- Location of Bay Center, Washington
- Coordinates: 46°37′28″N 123°57′15″W﻿ / ﻿46.62444°N 123.95417°W
- Country: United States
- State: Washington
- County: Pacific

Area
- • Total: 0.39 sq mi (1.0 km^{2})
- • Land: 0.39 sq mi (1.0 km^{2})
- • Water: 0 sq mi (0.0 km^{2})
- Elevation: 46 ft (14 m)

Population (2020)
- • Total: 253
- • Density: 660/sq mi (250/km^{2})
- Time zone: UTC-8 (Pacific (PST))
- • Summer (DST): UTC-7 (PDT)
- ZIP code: 98527
- Area code: 360
- FIPS code: 53-04615
- GNIS feature ID: 2407807

= Bay Center, Washington =

Bay Center is a census-designated place (CDP) in Pacific County, Washington, United States. The population was 174 at the 2000 census. The population increased to 276 at the 2010 census. However, in the 2020 census, the population decreased to 253.

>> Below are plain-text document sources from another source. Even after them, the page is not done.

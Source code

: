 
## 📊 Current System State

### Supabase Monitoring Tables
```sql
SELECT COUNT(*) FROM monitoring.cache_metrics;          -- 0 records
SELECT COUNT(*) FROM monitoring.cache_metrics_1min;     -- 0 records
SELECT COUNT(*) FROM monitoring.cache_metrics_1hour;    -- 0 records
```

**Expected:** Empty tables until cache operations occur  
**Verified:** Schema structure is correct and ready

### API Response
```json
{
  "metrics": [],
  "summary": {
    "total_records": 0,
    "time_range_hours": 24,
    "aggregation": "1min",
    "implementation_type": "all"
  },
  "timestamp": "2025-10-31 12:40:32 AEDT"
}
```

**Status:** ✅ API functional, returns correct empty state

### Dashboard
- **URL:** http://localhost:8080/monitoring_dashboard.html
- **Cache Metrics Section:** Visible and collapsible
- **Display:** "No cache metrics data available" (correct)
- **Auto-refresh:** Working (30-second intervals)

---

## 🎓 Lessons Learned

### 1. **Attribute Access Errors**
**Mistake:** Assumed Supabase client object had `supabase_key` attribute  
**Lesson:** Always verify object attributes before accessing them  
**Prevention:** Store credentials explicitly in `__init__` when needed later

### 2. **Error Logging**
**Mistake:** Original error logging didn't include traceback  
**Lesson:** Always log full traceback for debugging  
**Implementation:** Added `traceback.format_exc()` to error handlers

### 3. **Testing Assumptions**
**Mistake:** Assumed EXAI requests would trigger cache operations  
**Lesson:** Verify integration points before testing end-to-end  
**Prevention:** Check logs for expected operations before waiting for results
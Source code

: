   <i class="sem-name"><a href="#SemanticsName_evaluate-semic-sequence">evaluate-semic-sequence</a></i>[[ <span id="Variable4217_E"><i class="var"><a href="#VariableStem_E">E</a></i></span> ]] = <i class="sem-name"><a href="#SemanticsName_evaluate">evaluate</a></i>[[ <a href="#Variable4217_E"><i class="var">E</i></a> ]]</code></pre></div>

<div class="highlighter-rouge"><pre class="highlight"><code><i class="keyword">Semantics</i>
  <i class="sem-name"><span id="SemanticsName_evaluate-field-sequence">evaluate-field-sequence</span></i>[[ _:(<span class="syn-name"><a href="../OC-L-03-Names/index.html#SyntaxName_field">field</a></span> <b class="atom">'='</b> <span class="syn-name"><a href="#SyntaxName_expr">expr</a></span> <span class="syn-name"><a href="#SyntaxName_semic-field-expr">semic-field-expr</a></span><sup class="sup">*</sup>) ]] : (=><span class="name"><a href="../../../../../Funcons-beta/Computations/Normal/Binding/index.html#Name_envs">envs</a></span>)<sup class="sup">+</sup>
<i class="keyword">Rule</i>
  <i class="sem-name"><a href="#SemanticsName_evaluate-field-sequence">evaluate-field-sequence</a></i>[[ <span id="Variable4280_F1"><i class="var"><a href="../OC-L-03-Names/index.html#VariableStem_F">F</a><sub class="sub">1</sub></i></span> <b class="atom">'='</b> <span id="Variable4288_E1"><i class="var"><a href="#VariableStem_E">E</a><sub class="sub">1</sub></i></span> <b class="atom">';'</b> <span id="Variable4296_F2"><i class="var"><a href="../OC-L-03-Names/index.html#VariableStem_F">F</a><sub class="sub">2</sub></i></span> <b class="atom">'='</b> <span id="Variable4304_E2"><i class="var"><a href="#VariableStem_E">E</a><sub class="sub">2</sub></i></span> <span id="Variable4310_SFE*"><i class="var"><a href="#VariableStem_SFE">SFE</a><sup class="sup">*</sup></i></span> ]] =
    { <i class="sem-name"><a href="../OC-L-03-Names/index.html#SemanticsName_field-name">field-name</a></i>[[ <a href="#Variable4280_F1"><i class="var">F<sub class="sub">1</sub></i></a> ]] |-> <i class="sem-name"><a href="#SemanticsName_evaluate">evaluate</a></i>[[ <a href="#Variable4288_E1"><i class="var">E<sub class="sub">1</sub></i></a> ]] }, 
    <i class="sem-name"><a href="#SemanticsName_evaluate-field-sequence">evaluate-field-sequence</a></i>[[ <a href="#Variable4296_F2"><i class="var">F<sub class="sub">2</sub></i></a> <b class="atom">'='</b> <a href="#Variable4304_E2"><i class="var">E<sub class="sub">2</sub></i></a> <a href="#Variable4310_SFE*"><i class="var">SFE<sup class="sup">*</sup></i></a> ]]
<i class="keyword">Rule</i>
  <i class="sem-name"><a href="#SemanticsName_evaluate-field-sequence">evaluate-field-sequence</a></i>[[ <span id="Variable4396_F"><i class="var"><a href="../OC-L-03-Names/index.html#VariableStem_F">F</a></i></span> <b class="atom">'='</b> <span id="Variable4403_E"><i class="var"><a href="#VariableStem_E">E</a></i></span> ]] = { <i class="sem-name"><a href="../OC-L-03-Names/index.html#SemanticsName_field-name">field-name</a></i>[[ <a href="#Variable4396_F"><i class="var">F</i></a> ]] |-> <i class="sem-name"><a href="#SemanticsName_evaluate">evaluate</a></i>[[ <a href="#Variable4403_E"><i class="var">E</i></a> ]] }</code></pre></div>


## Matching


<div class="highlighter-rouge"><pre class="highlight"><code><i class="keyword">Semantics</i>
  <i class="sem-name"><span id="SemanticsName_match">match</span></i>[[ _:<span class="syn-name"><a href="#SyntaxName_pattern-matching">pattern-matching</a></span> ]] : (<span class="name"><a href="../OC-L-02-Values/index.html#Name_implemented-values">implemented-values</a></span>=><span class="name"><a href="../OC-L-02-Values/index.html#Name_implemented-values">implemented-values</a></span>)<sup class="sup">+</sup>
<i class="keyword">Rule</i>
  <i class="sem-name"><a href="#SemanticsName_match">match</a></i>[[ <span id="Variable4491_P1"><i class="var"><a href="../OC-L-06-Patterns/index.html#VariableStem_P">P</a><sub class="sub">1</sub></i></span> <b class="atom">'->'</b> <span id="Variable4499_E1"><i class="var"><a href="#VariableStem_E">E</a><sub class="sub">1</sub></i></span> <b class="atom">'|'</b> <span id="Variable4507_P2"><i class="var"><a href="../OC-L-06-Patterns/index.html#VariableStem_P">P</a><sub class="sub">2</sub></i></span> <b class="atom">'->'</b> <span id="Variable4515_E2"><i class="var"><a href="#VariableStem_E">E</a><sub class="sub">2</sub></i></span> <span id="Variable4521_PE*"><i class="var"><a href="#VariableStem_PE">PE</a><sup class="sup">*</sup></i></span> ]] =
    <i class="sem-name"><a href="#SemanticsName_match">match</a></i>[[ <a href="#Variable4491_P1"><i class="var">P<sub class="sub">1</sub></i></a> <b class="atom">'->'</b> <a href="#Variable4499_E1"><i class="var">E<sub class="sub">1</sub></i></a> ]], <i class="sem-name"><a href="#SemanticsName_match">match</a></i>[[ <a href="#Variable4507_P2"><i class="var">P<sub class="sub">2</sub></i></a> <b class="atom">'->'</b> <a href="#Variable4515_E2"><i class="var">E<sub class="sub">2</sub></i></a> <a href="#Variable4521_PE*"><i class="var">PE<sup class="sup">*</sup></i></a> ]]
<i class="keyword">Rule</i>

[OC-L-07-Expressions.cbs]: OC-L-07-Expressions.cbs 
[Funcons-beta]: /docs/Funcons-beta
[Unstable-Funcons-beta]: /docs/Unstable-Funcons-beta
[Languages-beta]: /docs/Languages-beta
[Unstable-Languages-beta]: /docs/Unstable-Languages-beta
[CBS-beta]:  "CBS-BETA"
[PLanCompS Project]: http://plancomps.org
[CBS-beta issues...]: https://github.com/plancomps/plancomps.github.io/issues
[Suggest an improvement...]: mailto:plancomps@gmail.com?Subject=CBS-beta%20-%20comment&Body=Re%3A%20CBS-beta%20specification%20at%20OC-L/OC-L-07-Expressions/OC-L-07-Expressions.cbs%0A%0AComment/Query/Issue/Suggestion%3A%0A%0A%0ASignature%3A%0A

A post office called Bay Center has been in operation since 1876. The community was named for its central location on the harbor.

==Geography==
Bay Center is located near the mouth of the Palix River and Niawiakum River.

According to the United States Census Bureau, the CDP has a total area of 0.4 square miles (1.0 km^{2}), all of it land.

==Demographics==

Bay Center first appeared as a census designated place in the 2000 U.S. census.

Historical population
| Census | Pop. | Note | %± |
| 2000 | 174 |  | — |
| 2010 | 276 |  | 58.6% |
| 2020 | 253 |  | −8.3% |
U.S. Decennial Census 1990 2000 2010 2020

===Racial and ethnic composition===

Bay Center CDP, Washington – Racial and ethnic composition Note: the US Census treats Hispanic/Latino as an ethnic category. This table excludes Latinos from the racial categories and assigns them to a separate category. Hispanics/Latinos may be of any race.
| Race / Ethnicity (NH = Non-Hispanic) | Pop 2000 | Pop 2010 | Pop 2020 | % 2000 | % 2010 | % 2020 |
|---|---|---|---|---|---|---|
| White alone (NH) | 117 | 187 | 147 | 67.24% | 67.75% | 58.10% |
| Black or African American alone (NH) | 0 | 0 | 1 | 0.00% | 0.00% | 0.40% |
| Native American or Alaska Native alone (NH) | 25 | 31 | 21 | 14.37% | 11.23% | 8.30% |
| Asian alone (NH) | 1 | 1 | 5 | 0.57% | 0.36% | 1.98% |
| Native Hawaiian or Pacific Islander alone (NH) | 0 | 0 | 0 | 0.00% | 0.00% | 0.00% |
| Other race alone (NH) | 0 | 0 | 1 | 0.00% | 0.00% | 0.40% |
| Mixed race or Multiracial (NH) | 13 | 33 | 35 | 7.47% | 11.96% | 13.83% |
| Hispanic or Latino (any race) | 18 | 24 | 43 | 10.34% | 8.70% | 17.00% |
| Total | 174 | 276 | 253 | 100.00% | 100.00% | 100.00% |

===2000 census===
As of the census of 2000, there were 174 people, 70 households, and 42 families residing in the CDP. The population density was 443.7 people per square mile (172.3/km^{2}). There were 92 housing units at an average density of 234.6/sq mi (91.1/km^{2}). The racial makeup of the CDP was 68.39% White, 14.37% Native American, 0.57% Asian, 9.20% from other races, and 7.47% from two or more races. Hispanic or Latino of any race were 10.34% of the population. 10.7% were of English, 9.2% Irish and 6.9% American ancestry according to Census 2000.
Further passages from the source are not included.